## WHAT YOU NEED TO DO
Return all lines of the listing below that carry the word "Warning".

● ● ● ● ● ● ●

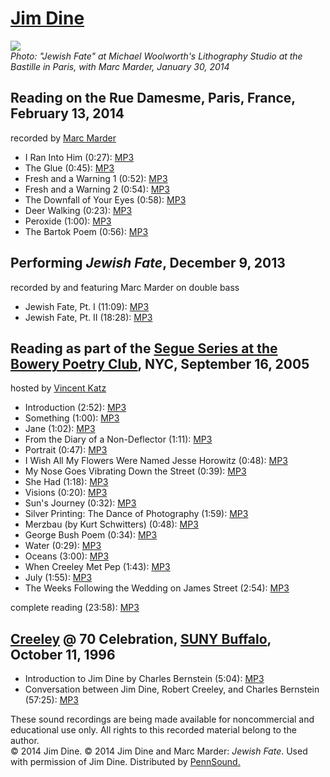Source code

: [Jim Dine](http://www.pacegallery.com/artists/109/jim-dine)
===========================================================

![](https://media.sas.upenn.edu/pennsound/misc/Images/Dine-Jim.jpg)  
*Photo: "Jewish Fate" at Michael Woolworth's Lithography Studio at the Bastille in Paris, with Marc Marder, January 30, 2014*  
  

Reading on the Rue Damesme, Paris, France, February 13, 2014
------------------------------------------------------------

recorded by [Marc Marder](http://www.marcmarder.com/index.html)

-   I Ran Into Him (0:27): [MP3](https://media.sas.upenn.edu/pennsound/authors/Dine/Dine-Jim_01_I-Ran-Into-Him_Paris-FR_2-13-14.mp3)
-   The Glue (0:45): [MP3](https://media.sas.upenn.edu/pennsound/authors/Dine/Dine-Jim_02_The-Glue_Paris-FR_2-13-14.mp3)
-   Fresh and a Warning 1 (0:52): [MP3](https://media.sas.upenn.edu/pennsound/authors/Dine/Dine-Jim_03_Fresh-and-a-Warning-1_Paris-FR_2-13-14.mp3)
-   Fresh and a Warning 2 (0:54): [MP3](https://media.sas.upenn.edu/pennsound/authors/Dine/Dine-Jim_04_Fresh-and-a-Warning-2_Paris-FR_2-13-14.mp3)
-   The Downfall of Your Eyes (0:58): [MP3](https://media.sas.upenn.edu/pennsound/authors/Dine/Dine-Jim_05_The-Downfall-of-Your-Eyes_Paris-FR_2-13-14.mp3)
-   Deer Walking (0:23): [MP3](https://media.sas.upenn.edu/pennsound/authors/Dine/Dine-Jim_06_Deer-Walking_Paris-FR_2-13-14.mp3)
-   Peroxide (1:00): [MP3](https://media.sas.upenn.edu/pennsound/authors/Dine/Dine-Jim_07_Peroxide_Paris-FR_2-13-14.mp3)
-   The Bartok Poem (0:56): [MP3](https://media.sas.upenn.edu/pennsound/authors/Dine/Dine-Jim_08_The-Bartok-Poem_Paris-FR_2-13-14.mp3)

  

Performing *Jewish Fate*, December 9, 2013
------------------------------------------

recorded by and featuring Marc Marder on double bass

-   Jewish Fate, Pt. I (11:09): [MP3](https://media.sas.upenn.edu/pennsound/authors/Dine/Dine-Jim_Complete-Reading_Jewish-Fate-Pt-I_12-9-13.mp3)
-   Jewish Fate, Pt. II (18:28): [MP3](https://media.sas.upenn.edu/pennsound/authors/Dine/Dine-Jim_Complete-Reading_Jewish-Fate-Pt-II_12-9-13.mp3)

  

Reading as part of the [Segue Series at the Bowery Poetry Club](http://writing.upenn.edu/pennsound/x/Segue-BPC.php), NYC, September 16, 2005
--------------------------------------------------------------------------------------------------------------------------------------------

hosted by [Vincent Katz](http://writing.upenn.edu/pennsound/x/Katz.php)

-   Introduction (2:52): [MP3](https://media.sas.upenn.edu/pennsound/authors/Dine/Bowery%20(2005)/Dine-Jim_01_Intro_Segue-Bowery_NY_9-16-05.mp3)
-   Something (1:00): [MP3](https://media.sas.upenn.edu/pennsound/authors/Dine/Bowery%20(2005)/Dine-Jim_02_Something_Segue-Bowery_NY_9-16-05.mp3)
-   Jane (1:02): [MP3](https://media.sas.upenn.edu/pennsound/authors/Dine/Bowery%20(2005)/Dine-Jim_03_Jane_Segue-Bowery_NY_9-16-05.mp3)
-   From the Diary of a Non-Deflector (1:11): [MP3](https://media.sas.upenn.edu/pennsound/authors/Dine/Bowery%20(2005)/Dine-Jim_04_From-the-Diary_Segue-Bowery_NY_9-16-05.mp3)
-   Portrait (0:47): [MP3](https://media.sas.upenn.edu/pennsound/authors/Dine/Bowery%20(2005)/Dine-Jim_05_Portrait_Segue-Bowery_NY_9-16-05.mp3)
-   I Wish All My Flowers Were Named Jesse Horowitz (0:48): [MP3](https://media.sas.upenn.edu/pennsound/authors/Dine/Bowery%20(2005)/Dine-Jim_06_I-Wish-All-My_Segue-Bowery_NY_9-16-05.mp3)
-   My Nose Goes Vibrating Down the Street (0:39): [MP3](https://media.sas.upenn.edu/pennsound/authors/Dine/Bowery%20(2005)/Dine-Jim_07_My-Nose-Goes-Vibrating_Segue-Bowery_NY_9-16-05.mp3)
-   She Had (1:18): [MP3](https://media.sas.upenn.edu/pennsound/authors/Dine/Bowery%20(2005)/Dine-Jim_08_She-Had_Segue-Bowery_NY_9-16-05.mp3)
-   Visions (0:20): [MP3](https://media.sas.upenn.edu/pennsound/authors/Dine/Bowery%20(2005)/Dine-Jim_09_Visions_Segue-Bowery_NY_9-16-05.mp3)
-   Sun's Journey (0:32): [MP3](https://media.sas.upenn.edu/pennsound/authors/Dine/Bowery%20(2005)/Dine-Jim_10_Suns-Journey_Segue-Bowery_NY_9-16-05.mp3)
-   Silver Printing: The Dance of Photography (1:59): [MP3](https://media.sas.upenn.edu/pennsound/authors/Dine/Bowery%20(2005)/Dine-Jim_11_Silver-Printing_Segue-Bowery_NY_9-16-05.mp3)
-   Merzbau (by Kurt Schwitters) (0:48): [MP3](https://media.sas.upenn.edu/pennsound/authors/Dine/Bowery%20(2005)/Dine-Jim_12_Merzbau_Segue-Bowery_NY_9-16-05.mp3)
-   George Bush Poem (0:34): [MP3](https://media.sas.upenn.edu/pennsound/authors/Dine/Bowery%20(2005)/Dine-Jim_13_George-Bush-Poem_Segue-Bowery_NY_9-16-05.mp3)
-   Water (0:29): [MP3](https://media.sas.upenn.edu/pennsound/authors/Dine/Bowery%20(2005)/Dine-Jim_14_Water_Segue-Bowery_NY_9-16-05.mp3)
-   Oceans (3:00): [MP3](https://media.sas.upenn.edu/pennsound/authors/Dine/Bowery%20(2005)/Dine-Jim_15_Oceans_Segue-Bowery_NY_9-16-05.mp3)
-   When Creeley Met Pep (1:43): [MP3](https://media.sas.upenn.edu/pennsound/authors/Dine/Bowery%20(2005)/Dine-Jim_16_When-Creeley-Met-Pep_Segue-Bowery_NY_9-16-05.mp3)
-   July (1:55): [MP3](https://media.sas.upenn.edu/pennsound/authors/Dine/Bowery%20(2005)/Dine-Jim_17_July_Segue-Bowery_NY_9-16-05.mp3)
-   The Weeks Following the Wedding on James Street (2:54): [MP3](https://media.sas.upenn.edu/pennsound/authors/Dine/Bowery%20(2005)/Dine-Jim_18_The-Weeks-Following_Segue-Bowery_NY_9-16-05.mp3)

complete reading (23:58): [MP3](https://media.sas.upenn.edu/pennsound/authors/Dine/Bowery%20(2005)/Dine-Jim_Complete-Reading_Segue-Bowery_NY_9-16-05.mp3)

  

[Creeley](Creeley.php) @ 70 Celebration, [SUNY Buffalo](Buffalo.php), October 11, 1996
--------------------------------------------------------------------------------------

-   Introduction to Jim Dine by Charles Bernstein (5:04): [MP3](http://media.sas.upenn.edu/pennsound/authors/Creeley/SUNY-Buffalo_10-11-96/Creeley-Robert_06_Introduction-to-Jim-Dyne-by-Charles-Bernstein_Buffalo_10-11-96.mp3)
-   Conversation between Jim Dine, Robert Creeley, and Charles Bernstein (57:25): [MP3](http://media.sas.upenn.edu/pennsound/authors/Creeley/SUNY-Buffalo_10-11-96/Creeley-Robert_07_Conversation-Dyne-Creeley-Bernstein_Buffalo_10-11-96.mp3)

These sound recordings are being made available for noncommercial and
educational use only. All rights to this recorded material belong to the author.  
© 2014 Jim Dine. © 2014 Jim Dine and Marc Marder: *Jewish Fate*. Used with permission of Jim Dine. Distributed by [PennSound.](../index.html)

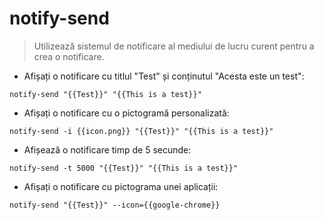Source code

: # notify-send

> Utilizează sistemul de notificare al mediului de lucru curent pentru a crea o notificare.

- Afișați o notificare cu titlul "Test" și conținutul "Acesta este un test":

`notify-send "{{Test}}" "{{This is a test}}"`

- Afișați o notificare cu o pictogramă personalizată:

`notify-send -i {{icon.png}} "{{Test}}" "{{This is a test}}"`

- Afișează o notificare timp de 5 secunde:

`notify-send -t 5000 "{{Test}}" "{{This is a test}}"`

- Afișați o notificare cu pictograma unei aplicații:

`notify-send "{{Test}}" --icon={{google-chrome}}`
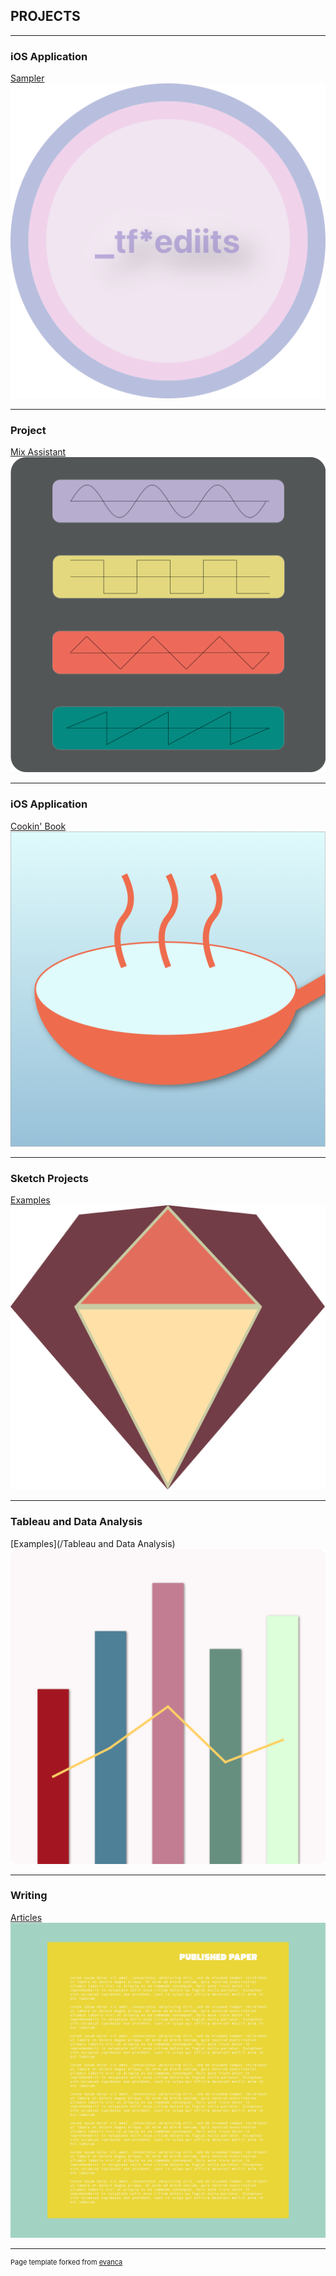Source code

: ## PROJECTS

---

### iOS Application

[Sampler](/sample_page)
<img src="images/CircSampler_HomePage.png?raw=true"/>

---

### Project

[Mix Assistant](/mixAssist)
<img src="images/MixAssist.png?raw=true"/>

---

### iOS Application

[Cookin' Book](/cookinBook)
<img src="images/Cookin'Book_Gradient.png?raw=true"/>

---

### Sketch Projects

[Examples](/sketch)
<img src="images/Sketch_logo.png?raw=true"/>

---

### Tableau and Data Analysis

[Examples](/Tableau and Data Analysis)
<img src="images/DataAnalysisGraphic.png?raw=true"/>

---

### Writing

[Articles](/writing)
<img src="images/WritingLogo.png?raw=true"/>

---

<p style="font-size:11px">Page template forked from <a href="https://github.com/evanca/quick-portfolio">evanca</a></p>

● ● ● ● ● ● ●

## TASK RESULT
-   Fresh and a Warning 1 (0:52): [MP3](https://media.sas.upenn.edu/pennsound/authors/Dine/Dine-Jim_03_Fresh-and-a-Warning-1_Paris-FR_2-13-14.mp3)
-   Fresh and a Warning 2 (0:54): [MP3](https://media.sas.upenn.edu/pennsound/authors/Dine/Dine-Jim_04_Fresh-and-a-Warning-2_Paris-FR_2-13-14.mp3)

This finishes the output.